Blazhkevych has written in various genres of children's literature: poetry and drama. Blazhkevych collected songs, aphorisms, and ethnographic materials. She initiated the creation of the Denysiv Museum of Local Lore. She is the author of memoirs about Ivan Franko, Olha Kobylianska, Vasyl Stefanyk, Timothy Bordulyak, Osyp Vitoshynsky, Pavlo Dumka, Kornyl Ustiyanovych, Olena Kulchytska.

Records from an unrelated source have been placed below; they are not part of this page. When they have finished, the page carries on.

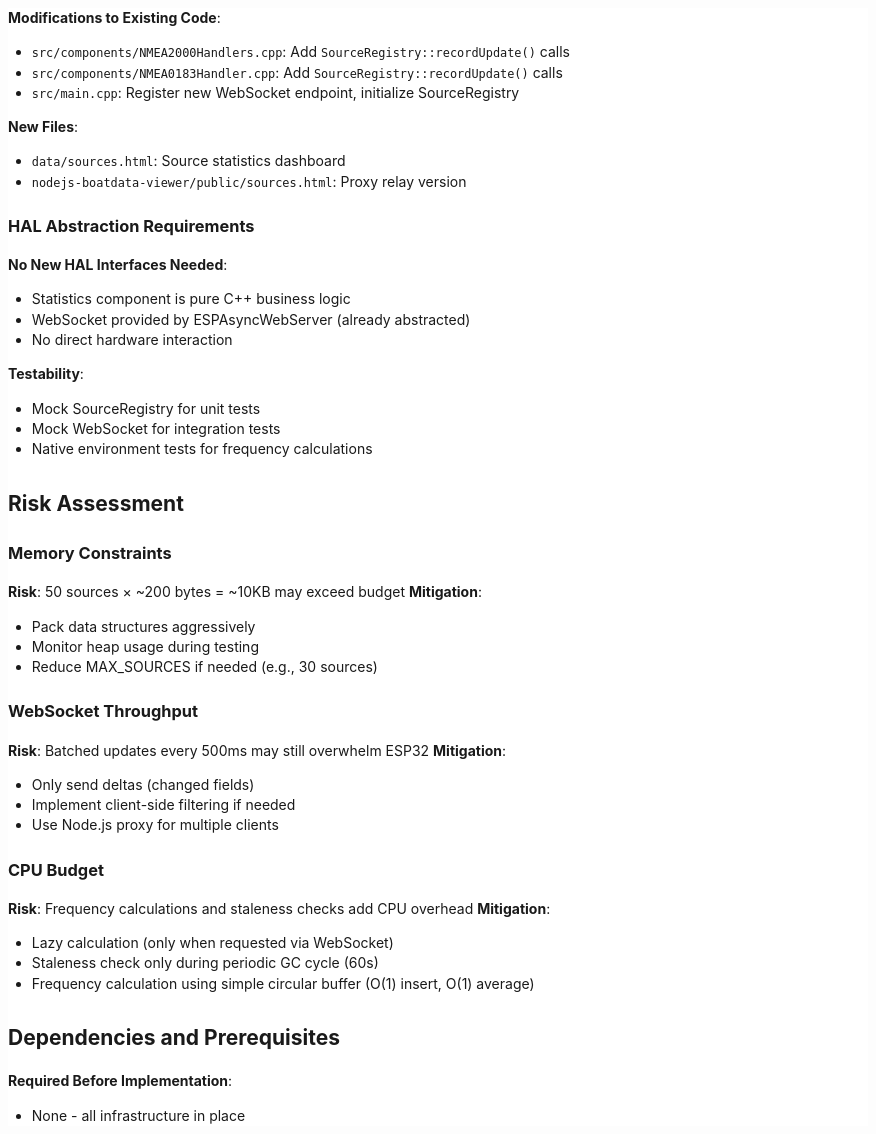 **Modifications to Existing Code**:
- `src/components/NMEA2000Handlers.cpp`: Add `SourceRegistry::recordUpdate()` calls
- `src/components/NMEA0183Handler.cpp`: Add `SourceRegistry::recordUpdate()` calls
- `src/main.cpp`: Register new WebSocket endpoint, initialize SourceRegistry

**New Files**:
- `data/sources.html`: Source statistics dashboard
- `nodejs-boatdata-viewer/public/sources.html`: Proxy relay version

### HAL Abstraction Requirements

**No New HAL Interfaces Needed**:
- Statistics component is pure C++ business logic
- WebSocket provided by ESPAsyncWebServer (already abstracted)
- No direct hardware interaction

**Testability**:
- Mock SourceRegistry for unit tests
- Mock WebSocket for integration tests
- Native environment tests for frequency calculations

## Risk Assessment

### Memory Constraints

**Risk**: 50 sources × ~200 bytes = ~10KB may exceed budget
**Mitigation**:
- Pack data structures aggressively
- Monitor heap usage during testing
- Reduce MAX_SOURCES if needed (e.g., 30 sources)

### WebSocket Throughput

**Risk**: Batched updates every 500ms may still overwhelm ESP32
**Mitigation**:
- Only send deltas (changed fields)
- Implement client-side filtering if needed
- Use Node.js proxy for multiple clients

### CPU Budget

**Risk**: Frequency calculations and staleness checks add CPU overhead
**Mitigation**:
- Lazy calculation (only when requested via WebSocket)
- Staleness check only during periodic GC cycle (60s)
- Frequency calculation using simple circular buffer (O(1) insert, O(1) average)

## Dependencies and Prerequisites

**Required Before Implementation**:
- None - all infrastructure in place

=== Poetic collections for children ===

- Podolyanochka
- Storks have arrived
- Is there anything brighter in the world?
- The swallow has arrived

=== Booklets ===

- St. Nicholas in 1920 (about a difficult childhood after the First World War),
- Taras to the Deacon (dedicated to Taras Shevchenko),
- Deed in honor of Taras (dedicated to Taras Shevchenko),
- Ivas-characteristic (about Ivan Franko),
- On Mother's Day
- Story

== Ivanna Blazhkevych Prize ==
In 1993 Ivanna Blazhkevych Prize was founded as an all-Ukrainian literary and artistic prize by the Ternopil Regional Press Office and editor of the magazine "Ternopil" for works for children, pedagogical work, and promotion of the writer's work. Since 2002, the award has received the status of regional literary, it is now awarded by the Ternopil regional organization National Union of the Writers of Ukraine (NSPU).

== Memory ==
A museum manor of Ivanna Blazhkevych was established in her native village of Denysiv.

In the autumn of 1988, a monument of Blazhkevych, a work of sculptor Ivan Mulyarchuk, was erected in Denysiv.

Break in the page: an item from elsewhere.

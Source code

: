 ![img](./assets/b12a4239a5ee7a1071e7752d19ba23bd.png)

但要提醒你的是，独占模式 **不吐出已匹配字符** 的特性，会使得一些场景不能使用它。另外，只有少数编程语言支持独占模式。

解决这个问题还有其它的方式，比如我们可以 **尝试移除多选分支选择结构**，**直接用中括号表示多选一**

In 1993, the Ivanna Blazhkevych Literary Prize was established, which is awarded annually to Ukrainian writers in her native village on the writer's birthday. The 16th unit of Plast and the Ternopil's General School of Economics Lyceum № 9 are named after Blazhkevych. In early December 2014, a bas-relief of Ivanna Blazhkevych by sculptor Ivan Sonsyadlo was unveiled on the wall of the lyceum school.